**WORK ORDER**
Below are records; reproduce exactly the lines from the one that has "Thus, the first" through the one that has "C_i = weight_i", ends included, and nothing more.

[Records excerpted from a collection]
BEGIN

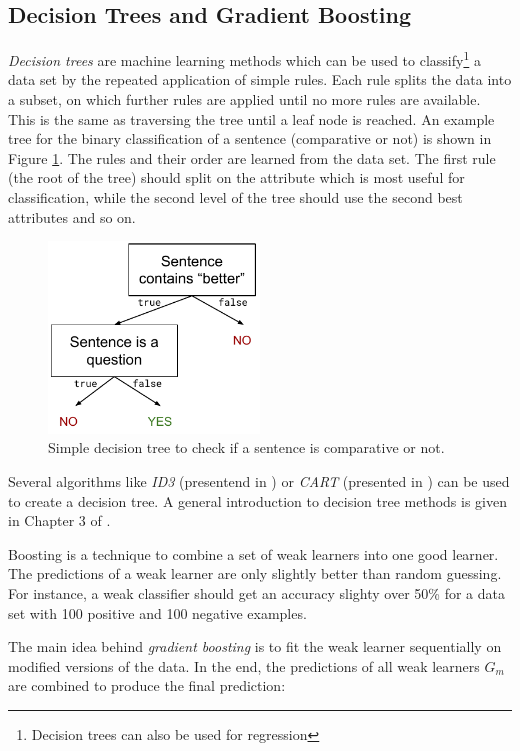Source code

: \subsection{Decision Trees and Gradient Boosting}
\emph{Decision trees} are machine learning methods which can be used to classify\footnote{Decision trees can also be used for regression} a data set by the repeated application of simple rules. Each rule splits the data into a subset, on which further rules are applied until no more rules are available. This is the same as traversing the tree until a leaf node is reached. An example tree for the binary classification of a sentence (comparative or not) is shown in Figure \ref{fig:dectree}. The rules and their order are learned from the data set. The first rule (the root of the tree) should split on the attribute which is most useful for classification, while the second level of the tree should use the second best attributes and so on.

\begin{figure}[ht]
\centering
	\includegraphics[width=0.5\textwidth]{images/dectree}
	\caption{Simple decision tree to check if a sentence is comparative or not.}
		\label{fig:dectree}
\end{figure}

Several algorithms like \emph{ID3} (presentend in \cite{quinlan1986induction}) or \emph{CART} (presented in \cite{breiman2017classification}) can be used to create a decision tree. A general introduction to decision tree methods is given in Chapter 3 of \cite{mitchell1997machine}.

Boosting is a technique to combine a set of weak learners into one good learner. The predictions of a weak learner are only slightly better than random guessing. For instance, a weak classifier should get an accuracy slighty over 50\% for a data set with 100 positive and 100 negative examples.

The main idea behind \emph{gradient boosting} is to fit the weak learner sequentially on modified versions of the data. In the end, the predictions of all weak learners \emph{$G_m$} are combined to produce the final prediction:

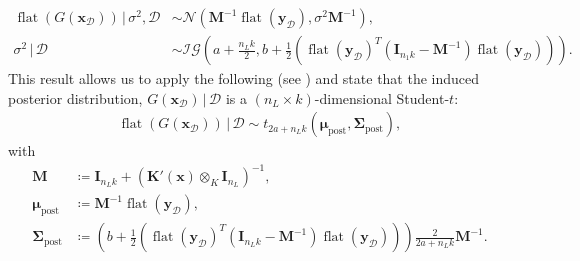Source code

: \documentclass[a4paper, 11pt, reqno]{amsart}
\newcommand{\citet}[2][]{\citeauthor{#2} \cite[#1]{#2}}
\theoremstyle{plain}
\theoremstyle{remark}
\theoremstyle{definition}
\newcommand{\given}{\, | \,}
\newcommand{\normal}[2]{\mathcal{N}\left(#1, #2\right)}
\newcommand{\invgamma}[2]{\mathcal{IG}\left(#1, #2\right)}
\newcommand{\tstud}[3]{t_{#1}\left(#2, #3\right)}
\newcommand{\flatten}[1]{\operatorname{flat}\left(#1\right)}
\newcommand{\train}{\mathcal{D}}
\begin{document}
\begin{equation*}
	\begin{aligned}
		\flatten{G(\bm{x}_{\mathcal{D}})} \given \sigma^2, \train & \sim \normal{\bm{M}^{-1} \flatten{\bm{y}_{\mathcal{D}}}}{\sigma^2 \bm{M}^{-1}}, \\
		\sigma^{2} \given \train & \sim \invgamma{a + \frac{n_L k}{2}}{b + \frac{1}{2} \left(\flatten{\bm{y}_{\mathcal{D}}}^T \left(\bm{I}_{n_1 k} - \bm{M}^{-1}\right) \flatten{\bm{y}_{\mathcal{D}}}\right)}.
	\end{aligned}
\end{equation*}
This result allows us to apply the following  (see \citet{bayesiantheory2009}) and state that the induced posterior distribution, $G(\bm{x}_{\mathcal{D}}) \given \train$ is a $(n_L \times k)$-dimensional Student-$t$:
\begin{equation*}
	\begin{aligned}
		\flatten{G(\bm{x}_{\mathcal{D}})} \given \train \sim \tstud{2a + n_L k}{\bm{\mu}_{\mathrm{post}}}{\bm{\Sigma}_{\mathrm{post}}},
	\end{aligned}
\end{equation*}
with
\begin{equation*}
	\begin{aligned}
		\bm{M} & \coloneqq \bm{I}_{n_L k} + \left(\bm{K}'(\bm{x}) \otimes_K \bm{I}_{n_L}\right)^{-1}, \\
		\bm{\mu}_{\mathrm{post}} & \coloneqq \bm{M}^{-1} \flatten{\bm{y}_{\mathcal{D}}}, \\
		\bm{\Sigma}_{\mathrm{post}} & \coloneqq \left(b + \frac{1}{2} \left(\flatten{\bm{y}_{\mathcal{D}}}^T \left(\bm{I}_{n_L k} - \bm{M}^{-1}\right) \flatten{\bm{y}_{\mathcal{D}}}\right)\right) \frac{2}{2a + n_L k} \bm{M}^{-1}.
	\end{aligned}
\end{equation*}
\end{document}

END
BEGIN

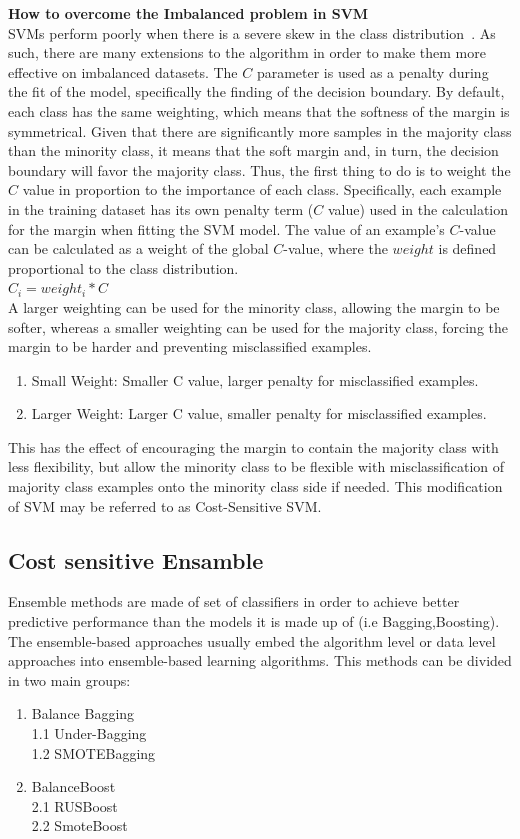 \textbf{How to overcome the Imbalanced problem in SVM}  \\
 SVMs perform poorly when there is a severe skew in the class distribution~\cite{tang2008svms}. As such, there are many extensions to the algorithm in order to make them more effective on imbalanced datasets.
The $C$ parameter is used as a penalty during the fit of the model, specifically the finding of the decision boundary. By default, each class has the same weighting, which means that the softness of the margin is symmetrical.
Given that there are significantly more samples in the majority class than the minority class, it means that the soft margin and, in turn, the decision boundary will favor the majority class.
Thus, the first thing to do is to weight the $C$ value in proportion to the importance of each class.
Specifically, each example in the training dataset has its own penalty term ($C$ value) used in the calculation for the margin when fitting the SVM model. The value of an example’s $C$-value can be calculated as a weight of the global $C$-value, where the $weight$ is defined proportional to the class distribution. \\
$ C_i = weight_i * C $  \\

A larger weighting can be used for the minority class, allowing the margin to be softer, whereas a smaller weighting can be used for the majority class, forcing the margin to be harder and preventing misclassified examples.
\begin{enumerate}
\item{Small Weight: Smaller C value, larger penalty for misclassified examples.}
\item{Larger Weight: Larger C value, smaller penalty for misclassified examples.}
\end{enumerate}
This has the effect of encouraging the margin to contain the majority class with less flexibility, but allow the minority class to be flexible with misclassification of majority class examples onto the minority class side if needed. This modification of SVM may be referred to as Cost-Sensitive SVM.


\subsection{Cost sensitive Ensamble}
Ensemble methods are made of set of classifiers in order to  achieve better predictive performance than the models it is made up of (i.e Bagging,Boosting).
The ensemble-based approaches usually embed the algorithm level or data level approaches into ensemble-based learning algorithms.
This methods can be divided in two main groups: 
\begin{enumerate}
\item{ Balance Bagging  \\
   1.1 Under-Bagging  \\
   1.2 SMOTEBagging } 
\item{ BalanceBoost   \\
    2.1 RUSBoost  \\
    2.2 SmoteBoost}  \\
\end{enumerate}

END

**ANSWER TO THIS PROBLEM**
Thus, the first thing to do is to weight the $C$ value in proportion to the importance of each class.
Specifically, each example in the training dataset has its own penalty term ($C$ value) used in the calculation for the margin when fitting the SVM model. The value of an example’s $C$-value can be calculated as a weight of the global $C$-value, where the $weight$ is defined proportional to the class distribution. \\
$ C_i = weight_i * C $  \\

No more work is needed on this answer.